◆ Extracted entries ◆
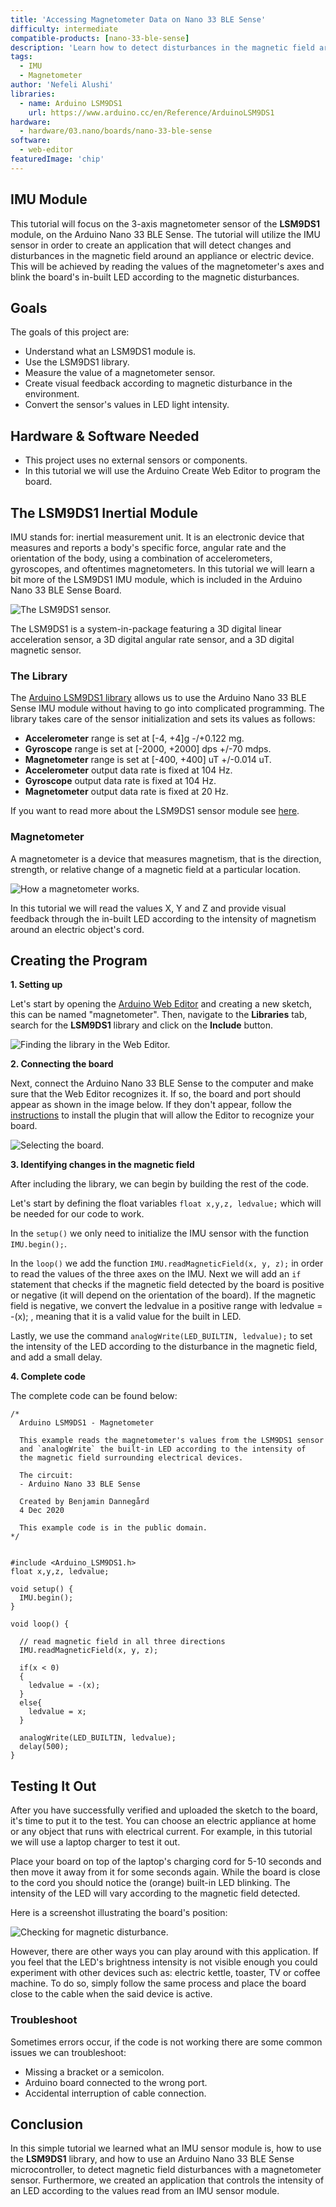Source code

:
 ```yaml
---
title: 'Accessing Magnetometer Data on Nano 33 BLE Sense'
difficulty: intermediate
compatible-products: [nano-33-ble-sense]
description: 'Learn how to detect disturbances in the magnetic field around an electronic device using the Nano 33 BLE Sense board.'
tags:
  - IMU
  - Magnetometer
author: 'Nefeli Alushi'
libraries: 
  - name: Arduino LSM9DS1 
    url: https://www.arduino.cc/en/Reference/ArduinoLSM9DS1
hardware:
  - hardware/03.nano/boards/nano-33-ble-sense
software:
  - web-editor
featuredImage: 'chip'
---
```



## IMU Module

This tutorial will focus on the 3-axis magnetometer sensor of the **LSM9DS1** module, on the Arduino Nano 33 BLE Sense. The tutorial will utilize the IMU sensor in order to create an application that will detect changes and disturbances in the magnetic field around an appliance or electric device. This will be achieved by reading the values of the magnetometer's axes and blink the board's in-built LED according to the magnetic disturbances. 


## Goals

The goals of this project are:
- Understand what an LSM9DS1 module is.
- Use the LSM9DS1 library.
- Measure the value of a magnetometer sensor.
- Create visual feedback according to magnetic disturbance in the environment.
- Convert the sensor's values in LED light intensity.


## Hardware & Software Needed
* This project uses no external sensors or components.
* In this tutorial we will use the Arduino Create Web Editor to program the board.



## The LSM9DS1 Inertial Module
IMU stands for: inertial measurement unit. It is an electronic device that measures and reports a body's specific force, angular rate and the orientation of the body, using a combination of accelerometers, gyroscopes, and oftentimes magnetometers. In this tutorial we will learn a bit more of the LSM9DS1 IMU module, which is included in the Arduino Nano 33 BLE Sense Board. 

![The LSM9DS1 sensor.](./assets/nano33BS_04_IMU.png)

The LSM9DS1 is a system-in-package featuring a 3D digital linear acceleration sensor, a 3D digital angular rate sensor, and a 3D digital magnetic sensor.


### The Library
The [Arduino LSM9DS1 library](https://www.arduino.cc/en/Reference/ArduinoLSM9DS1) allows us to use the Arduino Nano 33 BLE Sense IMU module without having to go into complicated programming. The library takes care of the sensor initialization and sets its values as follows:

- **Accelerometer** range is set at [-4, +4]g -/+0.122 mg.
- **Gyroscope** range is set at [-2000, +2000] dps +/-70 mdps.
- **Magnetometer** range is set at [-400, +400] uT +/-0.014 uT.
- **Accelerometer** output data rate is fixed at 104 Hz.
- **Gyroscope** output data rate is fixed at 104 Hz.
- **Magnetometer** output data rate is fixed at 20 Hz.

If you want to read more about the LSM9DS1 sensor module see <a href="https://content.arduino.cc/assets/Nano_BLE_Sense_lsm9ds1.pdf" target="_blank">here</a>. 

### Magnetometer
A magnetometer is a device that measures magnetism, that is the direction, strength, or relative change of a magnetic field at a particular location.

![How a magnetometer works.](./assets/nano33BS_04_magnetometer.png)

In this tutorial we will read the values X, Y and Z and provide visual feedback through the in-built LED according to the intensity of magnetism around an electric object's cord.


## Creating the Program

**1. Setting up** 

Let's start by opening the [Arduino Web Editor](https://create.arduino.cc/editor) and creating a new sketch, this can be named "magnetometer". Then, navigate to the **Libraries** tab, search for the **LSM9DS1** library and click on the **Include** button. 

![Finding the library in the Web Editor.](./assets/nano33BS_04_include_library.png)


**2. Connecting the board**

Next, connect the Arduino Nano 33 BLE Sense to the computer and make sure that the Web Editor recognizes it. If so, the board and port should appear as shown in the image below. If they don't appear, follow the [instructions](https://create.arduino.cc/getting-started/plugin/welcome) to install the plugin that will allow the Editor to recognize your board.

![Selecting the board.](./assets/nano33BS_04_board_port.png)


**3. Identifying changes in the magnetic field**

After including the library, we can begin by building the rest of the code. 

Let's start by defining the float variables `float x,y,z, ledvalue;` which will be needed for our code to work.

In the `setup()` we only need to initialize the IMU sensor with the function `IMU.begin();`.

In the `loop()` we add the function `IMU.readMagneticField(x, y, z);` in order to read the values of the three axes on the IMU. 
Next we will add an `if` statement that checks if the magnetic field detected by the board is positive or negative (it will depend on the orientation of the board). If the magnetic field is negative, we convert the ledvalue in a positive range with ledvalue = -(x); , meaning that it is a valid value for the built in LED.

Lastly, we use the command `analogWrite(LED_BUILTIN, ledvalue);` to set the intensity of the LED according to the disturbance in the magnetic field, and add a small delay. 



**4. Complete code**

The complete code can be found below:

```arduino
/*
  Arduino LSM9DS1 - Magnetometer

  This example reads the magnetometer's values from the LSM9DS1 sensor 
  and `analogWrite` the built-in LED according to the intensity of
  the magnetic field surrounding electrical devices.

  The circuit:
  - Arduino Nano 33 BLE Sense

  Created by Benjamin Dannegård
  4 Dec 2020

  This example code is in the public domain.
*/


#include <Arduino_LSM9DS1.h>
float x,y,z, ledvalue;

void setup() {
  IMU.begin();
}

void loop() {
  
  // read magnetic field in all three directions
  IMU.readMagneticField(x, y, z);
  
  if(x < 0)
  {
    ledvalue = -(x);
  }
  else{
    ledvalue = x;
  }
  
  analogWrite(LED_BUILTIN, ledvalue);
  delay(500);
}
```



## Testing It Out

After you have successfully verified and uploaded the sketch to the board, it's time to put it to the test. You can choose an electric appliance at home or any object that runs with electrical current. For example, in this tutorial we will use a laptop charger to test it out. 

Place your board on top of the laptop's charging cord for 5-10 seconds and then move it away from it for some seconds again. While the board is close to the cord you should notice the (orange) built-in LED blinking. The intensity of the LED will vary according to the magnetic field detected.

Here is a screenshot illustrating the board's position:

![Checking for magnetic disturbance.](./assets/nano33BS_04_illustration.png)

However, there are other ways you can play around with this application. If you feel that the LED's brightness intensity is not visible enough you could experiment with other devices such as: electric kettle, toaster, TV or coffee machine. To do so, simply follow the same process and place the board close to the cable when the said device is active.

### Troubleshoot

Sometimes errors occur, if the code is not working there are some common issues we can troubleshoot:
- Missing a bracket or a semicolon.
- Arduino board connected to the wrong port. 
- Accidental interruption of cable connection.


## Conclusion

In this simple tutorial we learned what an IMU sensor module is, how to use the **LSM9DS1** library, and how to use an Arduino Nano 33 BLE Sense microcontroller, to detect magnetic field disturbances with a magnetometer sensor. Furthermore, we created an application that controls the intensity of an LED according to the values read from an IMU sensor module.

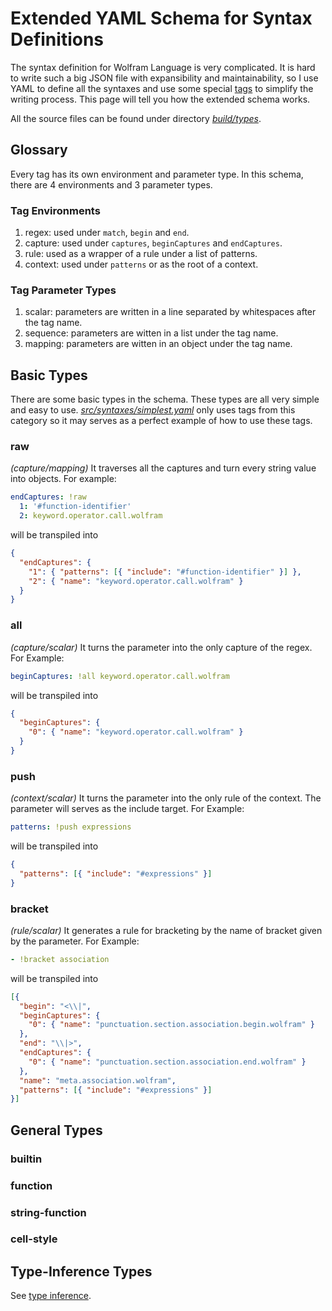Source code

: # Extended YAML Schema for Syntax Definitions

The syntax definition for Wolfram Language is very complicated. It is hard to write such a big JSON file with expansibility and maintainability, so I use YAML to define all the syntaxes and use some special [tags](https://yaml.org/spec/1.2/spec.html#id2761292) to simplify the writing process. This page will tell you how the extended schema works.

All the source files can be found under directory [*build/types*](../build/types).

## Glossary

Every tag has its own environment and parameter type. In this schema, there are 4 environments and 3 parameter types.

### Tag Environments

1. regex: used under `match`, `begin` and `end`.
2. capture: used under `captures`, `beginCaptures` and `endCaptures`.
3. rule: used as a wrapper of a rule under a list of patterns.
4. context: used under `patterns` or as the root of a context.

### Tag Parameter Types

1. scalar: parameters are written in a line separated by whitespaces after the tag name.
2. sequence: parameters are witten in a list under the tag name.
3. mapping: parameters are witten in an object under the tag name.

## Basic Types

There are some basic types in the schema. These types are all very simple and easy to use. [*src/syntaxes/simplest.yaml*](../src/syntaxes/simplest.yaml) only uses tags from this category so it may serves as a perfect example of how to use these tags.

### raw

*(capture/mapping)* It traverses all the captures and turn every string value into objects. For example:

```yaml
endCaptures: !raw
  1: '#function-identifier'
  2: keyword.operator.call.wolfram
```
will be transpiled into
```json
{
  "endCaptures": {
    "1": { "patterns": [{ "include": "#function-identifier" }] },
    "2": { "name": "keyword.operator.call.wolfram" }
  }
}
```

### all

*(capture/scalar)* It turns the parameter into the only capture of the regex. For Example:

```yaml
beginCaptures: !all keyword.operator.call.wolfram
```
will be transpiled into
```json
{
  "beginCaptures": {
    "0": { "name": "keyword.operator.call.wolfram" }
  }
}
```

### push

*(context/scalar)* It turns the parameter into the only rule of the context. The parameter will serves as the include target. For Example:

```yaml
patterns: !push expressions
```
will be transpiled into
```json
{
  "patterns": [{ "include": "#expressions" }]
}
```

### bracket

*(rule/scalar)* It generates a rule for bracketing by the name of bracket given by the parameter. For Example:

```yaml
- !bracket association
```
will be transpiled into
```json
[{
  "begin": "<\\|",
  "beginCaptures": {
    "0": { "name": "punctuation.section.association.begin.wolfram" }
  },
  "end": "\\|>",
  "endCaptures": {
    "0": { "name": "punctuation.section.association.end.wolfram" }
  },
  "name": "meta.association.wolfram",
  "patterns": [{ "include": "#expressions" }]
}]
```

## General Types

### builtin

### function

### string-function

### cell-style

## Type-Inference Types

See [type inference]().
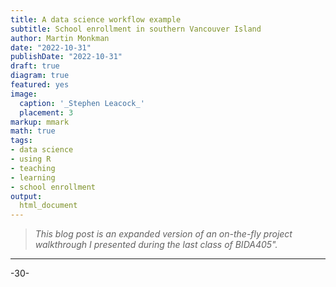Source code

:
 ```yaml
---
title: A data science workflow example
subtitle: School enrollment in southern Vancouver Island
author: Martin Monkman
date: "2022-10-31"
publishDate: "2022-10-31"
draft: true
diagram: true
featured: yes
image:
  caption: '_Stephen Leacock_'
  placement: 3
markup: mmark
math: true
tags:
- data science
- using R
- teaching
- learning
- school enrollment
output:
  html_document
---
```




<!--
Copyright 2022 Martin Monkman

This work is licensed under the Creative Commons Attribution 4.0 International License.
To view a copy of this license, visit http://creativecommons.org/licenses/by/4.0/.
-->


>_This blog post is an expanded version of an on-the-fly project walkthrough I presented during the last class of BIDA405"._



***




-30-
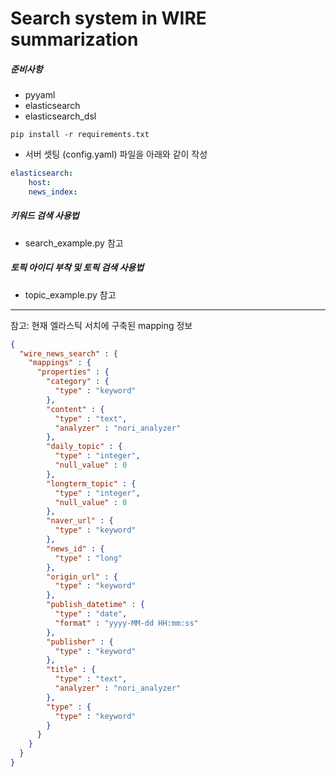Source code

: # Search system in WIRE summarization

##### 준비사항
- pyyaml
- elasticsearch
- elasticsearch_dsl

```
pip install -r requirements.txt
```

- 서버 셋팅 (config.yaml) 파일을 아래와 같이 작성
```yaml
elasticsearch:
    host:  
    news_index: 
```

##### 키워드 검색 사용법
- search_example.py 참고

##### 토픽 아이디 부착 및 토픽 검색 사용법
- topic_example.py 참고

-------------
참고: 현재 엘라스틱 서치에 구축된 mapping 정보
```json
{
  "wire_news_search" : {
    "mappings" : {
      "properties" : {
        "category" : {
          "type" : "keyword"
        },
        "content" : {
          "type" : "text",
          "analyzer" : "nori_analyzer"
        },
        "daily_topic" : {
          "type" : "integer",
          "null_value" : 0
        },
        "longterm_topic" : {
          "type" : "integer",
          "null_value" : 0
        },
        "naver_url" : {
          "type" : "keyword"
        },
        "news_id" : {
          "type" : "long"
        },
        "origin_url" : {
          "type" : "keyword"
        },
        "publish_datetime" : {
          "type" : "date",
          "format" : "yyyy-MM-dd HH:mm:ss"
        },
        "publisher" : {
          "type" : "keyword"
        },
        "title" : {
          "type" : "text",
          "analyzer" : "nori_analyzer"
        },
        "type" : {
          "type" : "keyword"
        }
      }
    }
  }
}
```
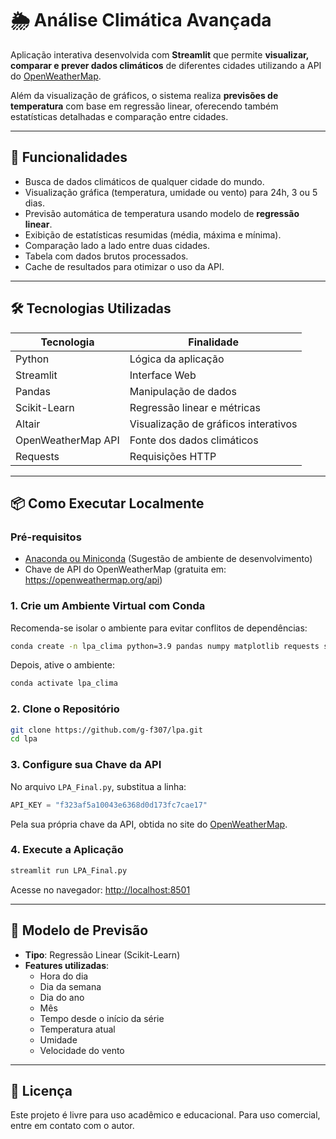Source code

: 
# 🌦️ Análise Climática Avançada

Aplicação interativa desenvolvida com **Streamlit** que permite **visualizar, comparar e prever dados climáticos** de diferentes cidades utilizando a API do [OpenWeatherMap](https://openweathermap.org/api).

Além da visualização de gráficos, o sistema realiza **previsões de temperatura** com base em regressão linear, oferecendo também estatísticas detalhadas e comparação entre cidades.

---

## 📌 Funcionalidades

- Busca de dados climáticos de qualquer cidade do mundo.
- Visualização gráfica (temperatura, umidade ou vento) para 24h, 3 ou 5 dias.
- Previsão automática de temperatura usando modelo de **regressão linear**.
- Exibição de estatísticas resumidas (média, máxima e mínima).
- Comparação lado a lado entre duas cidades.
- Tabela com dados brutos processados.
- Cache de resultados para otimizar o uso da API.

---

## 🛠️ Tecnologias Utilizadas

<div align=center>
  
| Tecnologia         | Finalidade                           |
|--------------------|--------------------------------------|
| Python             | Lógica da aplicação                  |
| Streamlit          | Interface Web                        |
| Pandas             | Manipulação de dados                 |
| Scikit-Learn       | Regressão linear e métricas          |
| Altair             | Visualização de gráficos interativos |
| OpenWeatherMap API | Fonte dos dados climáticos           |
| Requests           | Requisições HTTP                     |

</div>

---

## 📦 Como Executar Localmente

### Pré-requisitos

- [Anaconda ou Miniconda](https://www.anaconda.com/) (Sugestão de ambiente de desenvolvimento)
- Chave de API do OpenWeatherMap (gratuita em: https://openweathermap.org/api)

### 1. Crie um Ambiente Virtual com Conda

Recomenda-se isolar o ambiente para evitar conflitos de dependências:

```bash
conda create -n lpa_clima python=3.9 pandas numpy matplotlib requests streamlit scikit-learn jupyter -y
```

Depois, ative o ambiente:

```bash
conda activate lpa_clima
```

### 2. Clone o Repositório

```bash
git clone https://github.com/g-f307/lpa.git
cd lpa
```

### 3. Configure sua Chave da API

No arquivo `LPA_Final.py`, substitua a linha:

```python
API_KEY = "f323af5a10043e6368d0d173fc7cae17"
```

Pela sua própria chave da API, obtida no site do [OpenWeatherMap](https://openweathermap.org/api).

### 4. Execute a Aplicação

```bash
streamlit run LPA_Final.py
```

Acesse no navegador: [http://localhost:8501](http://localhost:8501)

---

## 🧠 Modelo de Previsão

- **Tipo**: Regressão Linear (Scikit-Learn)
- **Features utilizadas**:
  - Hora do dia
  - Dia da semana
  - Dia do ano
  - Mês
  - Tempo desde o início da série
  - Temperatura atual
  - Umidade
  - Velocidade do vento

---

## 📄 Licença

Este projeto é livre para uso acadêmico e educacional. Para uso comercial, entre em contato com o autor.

◆ The problem ◆
Every line in the data above that includes the word "output" should be copied.

◆ Exercise solution ◆
- **Accelerometer** output data rate is fixed at 104 Hz.
- **Gyroscope** output data rate is fixed at 104 Hz.
- **Magnetometer** output data rate is fixed at 20 Hz.
output:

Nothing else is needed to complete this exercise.